Penelope Mary Mordaunt (; born 4 March 1973) is a British politician who has been Leader of the House of Commons and Lord President of the Council since September 2022. A member of the Conservative Party, she has been Member of Parliament (MP) for Portsmouth North since May 2010. She served as a junior minister under Boris Johnson, having previously served in Theresa May's Cabinet as Secretary of State for International Development from 2017 to 2019, and as Secretary of State for Defence from May to July 2019. She ran twice for the Conservative party leadership in July–September, and October 2022, losing to Liz Truss and Rishi Sunak respectively.
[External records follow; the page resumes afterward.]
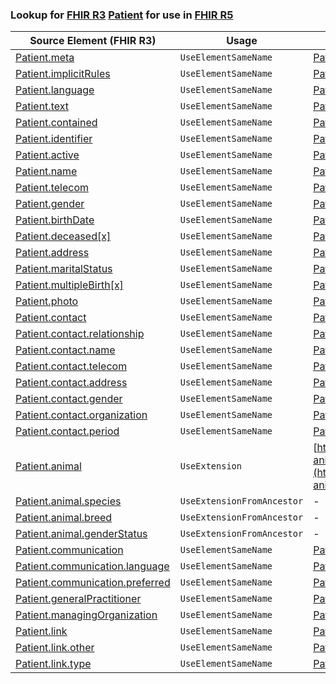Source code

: ### Lookup for [FHIR R3](https://hl7.org/fhir/STU3/) [Patient](https://hl7.org/fhir/STU3/Patient.html) for use in [FHIR R5](https://hl7.org/fhir/R5/)

| Source Element (FHIR R3) | Usage | Target |
| -------------- | ----- | ------ |
| [Patient.meta](https://hl7.org/fhir/STU3/Patient.html#resource) | `UseElementSameName` | [Patient.meta](https://hl7.org/fhir/R5/Patient.html#resource) |
| [Patient.implicitRules](https://hl7.org/fhir/STU3/Patient.html#resource) | `UseElementSameName` | [Patient.implicitRules](https://hl7.org/fhir/R5/Patient.html#resource) |
| [Patient.language](https://hl7.org/fhir/STU3/Patient.html#resource) | `UseElementSameName` | [Patient.language](https://hl7.org/fhir/R5/Patient.html#resource) |
| [Patient.text](https://hl7.org/fhir/STU3/Patient.html#resource) | `UseElementSameName` | [Patient.text](https://hl7.org/fhir/R5/Patient.html#resource) |
| [Patient.contained](https://hl7.org/fhir/STU3/Patient.html#resource) | `UseElementSameName` | [Patient.contained](https://hl7.org/fhir/R5/Patient.html#resource) |
| [Patient.identifier](https://hl7.org/fhir/STU3/Patient.html#resource) | `UseElementSameName` | [Patient.identifier](https://hl7.org/fhir/R5/Patient.html#resource) |
| [Patient.active](https://hl7.org/fhir/STU3/Patient.html#resource) | `UseElementSameName` | [Patient.active](https://hl7.org/fhir/R5/Patient.html#resource) |
| [Patient.name](https://hl7.org/fhir/STU3/Patient.html#resource) | `UseElementSameName` | [Patient.name](https://hl7.org/fhir/R5/Patient.html#resource) |
| [Patient.telecom](https://hl7.org/fhir/STU3/Patient.html#resource) | `UseElementSameName` | [Patient.telecom](https://hl7.org/fhir/R5/Patient.html#resource) |
| [Patient.gender](https://hl7.org/fhir/STU3/Patient.html#resource) | `UseElementSameName` | [Patient.gender](https://hl7.org/fhir/R5/Patient.html#resource) |
| [Patient.birthDate](https://hl7.org/fhir/STU3/Patient.html#resource) | `UseElementSameName` | [Patient.birthDate](https://hl7.org/fhir/R5/Patient.html#resource) |
| [Patient.deceased[x]](https://hl7.org/fhir/STU3/Patient.html#resource) | `UseElementSameName` | [Patient.deceased[x]](https://hl7.org/fhir/R5/Patient.html#resource) |
| [Patient.address](https://hl7.org/fhir/STU3/Patient.html#resource) | `UseElementSameName` | [Patient.address](https://hl7.org/fhir/R5/Patient.html#resource) |
| [Patient.maritalStatus](https://hl7.org/fhir/STU3/Patient.html#resource) | `UseElementSameName` | [Patient.maritalStatus](https://hl7.org/fhir/R5/Patient.html#resource) |
| [Patient.multipleBirth[x]](https://hl7.org/fhir/STU3/Patient.html#resource) | `UseElementSameName` | [Patient.multipleBirth[x]](https://hl7.org/fhir/R5/Patient.html#resource) |
| [Patient.photo](https://hl7.org/fhir/STU3/Patient.html#resource) | `UseElementSameName` | [Patient.photo](https://hl7.org/fhir/R5/Patient.html#resource) |
| [Patient.contact](https://hl7.org/fhir/STU3/Patient.html#resource) | `UseElementSameName` | [Patient.contact](https://hl7.org/fhir/R5/Patient.html#resource) |
| [Patient.contact.relationship](https://hl7.org/fhir/STU3/Patient.html#resource) | `UseElementSameName` | [Patient.contact.relationship](https://hl7.org/fhir/R5/Patient.html#resource) |
| [Patient.contact.name](https://hl7.org/fhir/STU3/Patient.html#resource) | `UseElementSameName` | [Patient.contact.name](https://hl7.org/fhir/R5/Patient.html#resource) |
| [Patient.contact.telecom](https://hl7.org/fhir/STU3/Patient.html#resource) | `UseElementSameName` | [Patient.contact.telecom](https://hl7.org/fhir/R5/Patient.html#resource) |
| [Patient.contact.address](https://hl7.org/fhir/STU3/Patient.html#resource) | `UseElementSameName` | [Patient.contact.address](https://hl7.org/fhir/R5/Patient.html#resource) |
| [Patient.contact.gender](https://hl7.org/fhir/STU3/Patient.html#resource) | `UseElementSameName` | [Patient.contact.gender](https://hl7.org/fhir/R5/Patient.html#resource) |
| [Patient.contact.organization](https://hl7.org/fhir/STU3/Patient.html#resource) | `UseElementSameName` | [Patient.contact.organization](https://hl7.org/fhir/R5/Patient.html#resource) |
| [Patient.contact.period](https://hl7.org/fhir/STU3/Patient.html#resource) | `UseElementSameName` | [Patient.contact.period](https://hl7.org/fhir/R5/Patient.html#resource) |
| [Patient.animal](https://hl7.org/fhir/STU3/Patient.html#resource) | `UseExtension` | [http://hl7.org/fhir/StructureDefinition/patient-animal](http://hl7.org/fhir/StructureDefinition/patient-animal) |
| [Patient.animal.species](https://hl7.org/fhir/STU3/Patient.html#resource) | `UseExtensionFromAncestor` | - |
| [Patient.animal.breed](https://hl7.org/fhir/STU3/Patient.html#resource) | `UseExtensionFromAncestor` | - |
| [Patient.animal.genderStatus](https://hl7.org/fhir/STU3/Patient.html#resource) | `UseExtensionFromAncestor` | - |
| [Patient.communication](https://hl7.org/fhir/STU3/Patient.html#resource) | `UseElementSameName` | [Patient.communication](https://hl7.org/fhir/R5/Patient.html#resource) |
| [Patient.communication.language](https://hl7.org/fhir/STU3/Patient.html#resource) | `UseElementSameName` | [Patient.communication.language](https://hl7.org/fhir/R5/Patient.html#resource) |
| [Patient.communication.preferred](https://hl7.org/fhir/STU3/Patient.html#resource) | `UseElementSameName` | [Patient.communication.preferred](https://hl7.org/fhir/R5/Patient.html#resource) |
| [Patient.generalPractitioner](https://hl7.org/fhir/STU3/Patient.html#resource) | `UseElementSameName` | [Patient.generalPractitioner](https://hl7.org/fhir/R5/Patient.html#resource) |
| [Patient.managingOrganization](https://hl7.org/fhir/STU3/Patient.html#resource) | `UseElementSameName` | [Patient.managingOrganization](https://hl7.org/fhir/R5/Patient.html#resource) |
| [Patient.link](https://hl7.org/fhir/STU3/Patient.html#resource) | `UseElementSameName` | [Patient.link](https://hl7.org/fhir/R5/Patient.html#resource) |
| [Patient.link.other](https://hl7.org/fhir/STU3/Patient.html#resource) | `UseElementSameName` | [Patient.link.other](https://hl7.org/fhir/R5/Patient.html#resource) |
| [Patient.link.type](https://hl7.org/fhir/STU3/Patient.html#resource) | `UseElementSameName` | [Patient.link.type](https://hl7.org/fhir/R5/Patient.html#resource) |
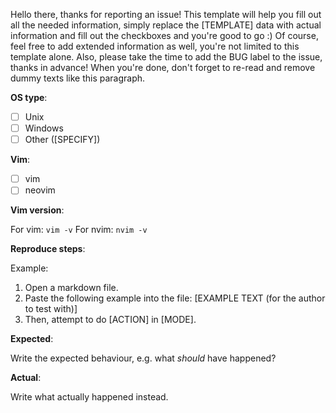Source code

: Hello there, thanks for reporting an issue!
This template will help you fill out all the needed information, simply replace the [TEMPLATE]
data with actual information and fill out the checkboxes and you're good to go :)
Of course, feel free to add extended information as well, you're not limited to this template alone.
Also, please take the time to add the BUG label to the issue, thanks in advance!
When you're done, don't forget to re-read and remove dummy texts like this paragraph.

**OS type**:

- [ ] Unix
- [ ] Windows
- [ ] Other ([SPECIFY])

**Vim**:

- [ ] vim
- [ ] neovim

**Vim version**:

For vim: `vim -v`
For nvim: `nvim -v`

**Reproduce steps**:

Example:

1. Open a markdown file.
2. Paste the following example into the file:
   [EXAMPLE TEXT (for the author to test with)]
3. Then, attempt to do [ACTION] in [MODE].

**Expected**:

Write the expected behaviour, e.g. what *should* have happened?

**Actual**:

Write what actually happened instead.
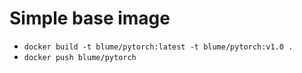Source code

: # Simple base image


- ``docker build -t blume/pytorch:latest -t blume/pytorch:v1.0 .``
- ``docker push blume/pytorch``
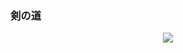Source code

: ### 剣の道

<p align="center">
  <img src="https://cs10.pikabu.ru/post_img/2018/02/28/7/1519814611116915020.jpg" />
</p>
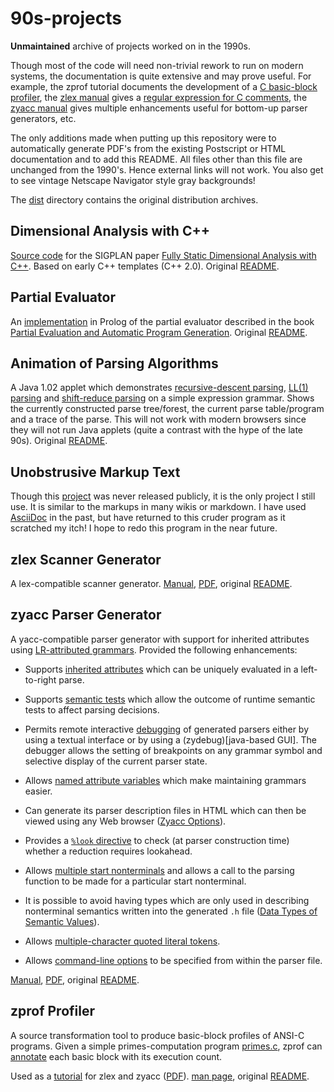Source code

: # 90s-projects

**Unmaintained** archive of projects worked on in the 1990s. 

Though most of the code will need non-trivial rework to run on modern
systems, the documentation is quite extensive and may prove useful.
For example, the
zprof tutorial
documents the development of a [C basic-block profiler](https://rawgit.com/zerksis/90s-projects/master/zprof-0.1/zprof/NOTES.pdf), the
[zlex manual](https://rawgit.com/zerksis/90s-projects/master/zlex-1.02/zlex/doc/zlex.html) gives a
[regular expression for C comments](https://rawgit.com/zerksis/90s-projects/master/zlex-1.02/zlex/doc/zlex.html#SEC47),
the
[zyacc manual](https://rawgit.com/zerksis/90s-projects/master/zyacc-1.03/zyacc/doc/zyacc_toc.html)
gives multiple enhancements useful for bottom-up parser generators,
etc.

The only additions made when putting up this repository were to
automatically generate PDF's from the existing Postscript or HTML
documentation and to add this README.  All files other than this file
are unchanged from the 1990's.  Hence external links will not work.
You also get to see vintage Netscape Navigator style gray backgrounds!

The [dist](./dist) directory contains the original distribution
archives.

## Dimensional Analysis with C++

[Source code](./dim-1.02) for the SIGPLAN paper
[Fully Static Dimensional Analysis with C++](https://rawgit.com/zerksis/90s-projects/master/dim-1.02/sigplan.pdf).
Based on early C++ templates (C++ 2.0).  Original
[README](https://rawgit.com/zerksis/90s-projects/master/dim-1.02/README).

## Partial Evaluator

An [implementation](./ch4_pl) in Prolog of the partial evaluator
described in the book
[Partial Evaluation and Automatic Program Generation](https://www.itu.dk/~sestoft/pebook/pebook.html).
Original [README](https://rawgit.com/zerksis/90s-projects/master/ch4_pl/README).

## Animation of Parsing Algorithms

A Java 1.02 applet which demonstrates
[recursive-descent parsing](https://rawgit.com/zerksis/90s-projects/master/parsdemo-1.0/recframe.html),
[LL(1) parsing](https://rawgit.com/zerksis/90s-projects/master/parsdemo-1.0/ll1frame.html)
and
[shift-reduce parsing](https://rawgit.com/zerksis/90s-projects/master/parsdemo-1.0/srframe.html)
on a simple expression grammar.  Shows the currently constructed parse
tree/forest, the current parse table/program and a trace of the parse.
This will not work with modern browsers since they will not run Java
applets (quite a contrast with the hype of the late 90s).  Original
[README](https://rawgit.com/zerksis/90s-projects/master/parsdemo-1.0/README).


## Unobstrusive Markup Text

Though this [project](./umt) was never released publicly, it is the
only project I still use.  It is similar to the markups in many wikis
or markdown.  I have used [AsciiDoc](http://asciidoc.org/) in the
past, but have returned to this cruder program as it scratched my
itch!  I hope to redo this program in the near future.

## zlex Scanner Generator

A lex-compatible scanner generator.
[Manual](https://rawgit.com/zerksis/90s-projects/master/zlex-1.02/zlex/doc/zlex.html), [PDF](https://rawgit.com/zerksis/90s-projects/master/zlex-1.02/zlex/doc/zlex.pdf),  original
[README](https://rawgit.com/zerksis/90s-projects/master/zlex-1.02/README).

## zyacc Parser Generator

A yacc-compatible parser generator with support for inherited attributes using
[LR-attributed grammars](https://en.wikipedia.org/wiki/LR-attributed_grammar).
Provided the following enhancements:

* Supports [inherited attributes](https://rawgit.com/zerksis/90s-projects/master/zyacc-1.03/zyacc/doc/zyacc_4.html#SEC55) which can be
uniquely evaluated in a left-to-right parse.

* Supports [semantic tests](https://rawgit.com/zerksis/90s-projects/master/zyacc-1.03/zyacc/doc/zyacc_4.html#SEC59)
which allow the outcome of runtime semantic tests to affect parsing
decisions.

* Permits remote interactive
[debugging](https://rawgit.com/zerksis/90s-projects/master/zyacc-1.03/zyacc/doc/zyacc_9.html#SEC104) of generated
parsers either by using a textual interface or by using a
(zydebug)[java-based GUI].  The debugger allows the setting of
breakpoints on any grammar symbol and selective display of the current
parser state.

* Allows
  [named attribute variables](https://rawgit.com/zerksis/90s-projects/master/zyacc-1.03/zyacc/doc/zyacc_4.html#SEC52)
  which make maintaining grammars easier.

* Can generate its parser description files in HTML which can then be viewed
using any Web browser ([Zyacc Options](https://rawgit.com/zerksis/90s-projects/master/zyacc-1.03/zyacc/doc/zyacc_10.html#SEC122)).

* Provides a [`%look` directive](https://rawgit.com/zerksis/90s-projects/master/zyacc-1.03/zyacc/doc/zyacc_4.html#SEC74) to
check (at parser construction time) whether a reduction requires lookahead.

* Allows
[multiple start nonterminals](https://rawgit.com/zerksis/90s-projects/master/zyacc-1.03/zyacc/doc/zyacc_4.html#SEC70)
and allows a call to the parsing function to be made for a particular
start nonterminal.

* It is possible to avoid having types which are only used in describing
nonterminal semantics written into the generated `.h` file
([Data Types of Semantic Values](https://rawgit.com/zerksis/90s-projects/master/zyacc-1.03/zyacc/doc/zyacc_4.html#SEC47)).

* Allows
  [multiple-character quoted literal tokens](https://rawgit.com/zerksis/90s-projects/master/zyacc-1.03/zyacc/doc/zyacc_4.html#SEC66).

* Allows [command-line options](https://rawgit.com/zerksis/90s-projects/master/zyacc-1.03/zyacc/doc/zyacc_4.html#SEC73)
  to be specified from within the parser file.


[Manual](https://rawgit.com/zerksis/90s-projects/master/zyacc-1.03/zyacc/doc/zyacc_toc.html), [PDF](https://rawgit.com/zerksis/90s-projects/master/zyacc-1.03/zyacc/doc/zyacc.pdf),  original [README](https://rawgit.com/zerksis/90s-projects/master/zyacc-1.03/zyacc/doc/zyacc_toc.html).

## zprof Profiler

A source transformation tool to produce basic-block profiles of ANSI-C
programs.  Given a simple primes-computation program
[primes.c](./zprof-0.1/zprof/primes.c), zprof can
[annotate](./zprof-0.1/zprof/primes.c.bb) each basic block with its
execution count.

Used as a
[tutorial](https://rawgit.com/zerksis/90s-projects/master/zprof-0.1/zprof/NOTES.html)
for zlex and zyacc
([PDF](https://rawgit.com/zerksis/90s-projects/master/zprof-0.1/zprof/NOTES.pdf)).
[man page](https://rawgit.com/zerksis/90s-projects/master/zprof-0.1/zprof/zprof.html),
original
[README](https://rawgit.com/zerksis/90s-projects/master/zprof-0.1/README).
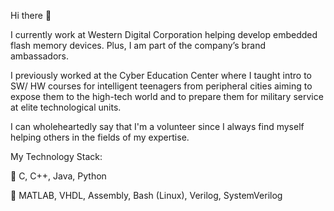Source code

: Hi there 👋

I currently work at Western Digital Corporation helping develop embedded flash memory devices. Plus, I am part of the company’s brand ambassadors. 

 I previously worked at the Cyber Education Center where I taught intro to SW/ HW courses for intelligent teenagers from peripheral cities aiming to expose them to the high-tech world and to prepare them for military service at elite technological units.

 I can wholeheartedly say that I'm a volunteer since I always find myself helping others in the fields of my expertise.

My Technology Stack:



📌 C, C++, Java, Python



📌 MATLAB, VHDL, Assembly, Bash (Linux), Verilog, SystemVerilog
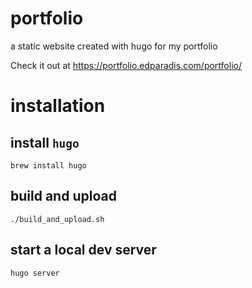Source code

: # portfolio
a static website created with hugo for my portfolio

Check it out at https://portfolio.edparadis.com/portfolio/

# installation
## install `hugo`
`brew install hugo`

## build and upload
`./build_and_upload.sh`

## start a local dev server
`hugo server`

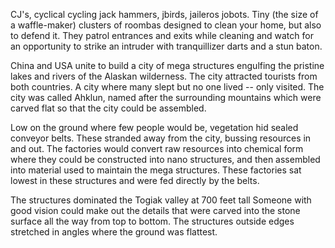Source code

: CJ's, cyclical cycling jack hammers, jbirds, jaileros jobots. Tiny (the size of a waffle-maker) clusters of roombas designed to clean your home, but also to defend it. They patrol entrances and exits while cleaning and watch for an opportunity to strike an intruder with tranquillizer darts and a stun baton.

China and USA unite to build a city of mega structures engulfing the pristine lakes and rivers of the Alaskan wilderness. The city attracted tourists from both countries. A city where many slept but no one lived -- only visited. The city was called Ahklun, named after the surrounding mountains which were carved flat so that the city could be assembled.

Low on the ground where few people would be, vegetation hid sealed conveyor belts. These stranded away from the city, bussing resources in and out. The factories would convert raw resources into chemical form where they could be constructed into nano structures, and then assembled into material used to maintain the mega structures. These factories sat lowest in these structures and were fed directly by the belts.

The structures dominated the Togiak valley at 700 feet tall Someone with good vision could make out the details that were carved into the stone surface all the way from top to bottom. The structures outside edges stretched in angles where the ground was flattest.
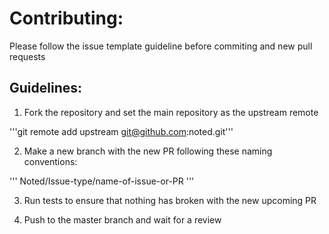 # Contributing:

Please follow the issue template guideline before commiting and new pull requests

## Guidelines:

1. Fork the repository and set the main repository as the upstream remote

'''git remote add upstream git@github.com:noted.git'''

2. Make a new branch with the new PR following these naming conventions:

'''
Noted/Issue-type/name-of-issue-or-PR
'''

3. Run tests to ensure that nothing has broken with the new upcoming PR

4. Push to the master branch and wait for a review

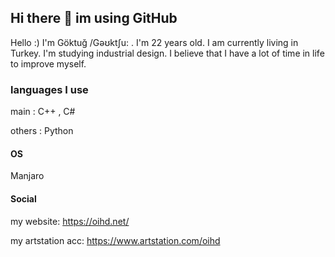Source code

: ## Hi there 👋 im using GitHub

Hello :) I'm Göktuğ /Gəʊktʃu: . I'm 22 years old.
I am currently living in Turkey.
I'm studying industrial design.
I believe that I have a lot of time in life to improve myself.

### languages I use
main : C++ , C#

others : Python

#### OS
Manjaro

#### Social
my website:
https://oihd.net/

my artstation acc:
https://www.artstation.com/oihd

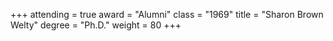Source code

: +++
attending  = true
award      = "Alumni"
class      = "1969"
title      = "Sharon Brown Welty"
degree     = "Ph.D."
weight     = 80
+++
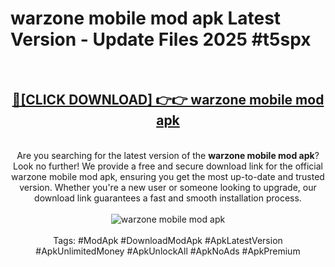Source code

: <h1>warzone mobile mod apk Latest Version - Update Files 2025 #t5spx</h1>
<br>
<div align="center">
<h2><a href="https://apkpuree.pages.dev/?title=warzone_mobile_mod_apk" rel="nofollow">🔴[CLICK DOWNLOAD] 👉👉 warzone mobile mod apk</a></h2>
<br>
Are you searching for the latest version of the <strong>warzone mobile mod apk</strong>? Look no further! We provide a free and secure download link for the official warzone mobile mod apk, ensuring you get the most up-to-date and trusted version. Whether you're a new user or someone looking to upgrade, our download link guarantees a fast and smooth installation process.
<br><br>
<a href="https://apkpuree.pages.dev/?title=warzone_mobile_mod_apk" rel="nofollow" data-target="animated-image.originalLink"><img src="https://i.ibb.co.com/Wp5JHRhd/download.gif" alt="warzone mobile mod apk" style="max-width: 100%; display: inline-block;" data-target="animated-image.originalImage"></a>
<br><br>
Tags: #ModApk #DownloadModApk #ApkLatestVersion #ApkUnlimitedMoney #ApkUnlockAll #ApkNoAds #ApkPremium
</div>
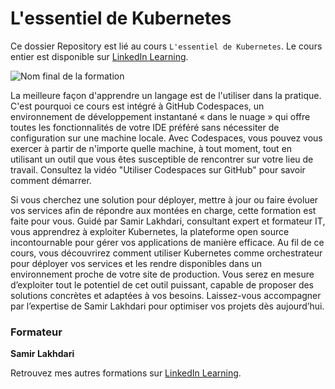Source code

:# L'essentiel de Kubernetes

Ce dossier Repository est lié au cours `L'essentiel de Kubernetes`. Le cours entier est disponible sur [LinkedIn Learning][lil-course-url].

![Nom final de la formation][lil-thumbnail-url] 

La meilleure façon d'apprendre un langage est de l'utiliser dans la pratique. C'est pourquoi ce cours est intégré à GitHub Codespaces, un environnement de développement instantané « dans le nuage » qui offre toutes les fonctionnalités de votre IDE préféré sans nécessiter de configuration sur une machine locale. Avec Codespaces, vous pouvez vous exercer à partir de n'importe quelle machine, à tout moment, tout en utilisant un outil que vous êtes susceptible de rencontrer sur votre lieu de travail. Consultez la vidéo "Utiliser Codespaces sur GitHub" pour savoir comment démarrer.    

Si vous cherchez une solution pour déployer, mettre à jour ou faire évoluer vos services afin de répondre aux montées en charge, cette formation est faite pour vous. Guidé par Samir Lakhdari, consultant expert et formateur IT, vous apprendrez à exploiter Kubernetes, la plateforme open source incontournable pour gérer vos applications de manière efficace. Au fil de ce cours, vous découvrirez comment utiliser Kubernetes comme orchestrateur pour déployer vos services et les rendre disponibles dans un environnement proche de votre site de production. Vous serez en mesure d’exploiter tout le potentiel de cet outil puissant, capable de proposer des solutions concrètes et adaptées à vos besoins. Laissez-vous accompagner par l’expertise de Samir Lakhdari pour optimiser vos projets dès aujourd’hui.

### Formateur

**Samir Lakhdari** 

 Retrouvez mes autres formations sur [LinkedIn Learning][lil-URL-trainer].

[0]: # (Replace these placeholder URLs with actual course URLs)
[lil-course-url]: https://www.linkedin.com/learning/l-essentiel-de-kubernetes-24869325
[lil-thumbnail-url]: https://media.licdn.com/dms/image/v2/D4E0DAQG0eDHsyOSqTA/learning-public-crop_675_1200/B4EZVdqqdwHUAY-/0/1741033220778?e=2147483647&v=beta&t=FxUDo6FA8W8CiFROwqfZKL_mzQhYx9loYLfjN-LNjgA
[lil-URL-trainer]: https://www.linkedin.com/learning/instructors/samir-lakhdari

[1]: # (End of FR-Instruction ###############################################################################################)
Mordaunt read philosophy at the University of Reading, before working in the public relations industry. She held roles within the Conservative Party under party leaders John Major and William Hague, and also worked for George W. Bush's presidential campaigns in 2000 and 2004. Mordaunt was elected to the House of Commons in May 2010. Under the coalition government of David Cameron, she served as Parliamentary Under-Secretary of State for Decentralisation from 2014 to 2015. After the 2015 general election, Cameron promoted her to Minister of State for the Armed Forces, the first woman to hold the post. Mordaunt supported Brexit in the 2016 referendum on EU membership. Following Theresa May's appointment as Prime Minister, Mordaunt was appointed Minister of State for Disabled People, Work and Health. In 2017, following the resignation of Priti Patel, she was appointed Secretary of State for International Development. She also served as Minister for Women and Equalities from 2018 to 2019.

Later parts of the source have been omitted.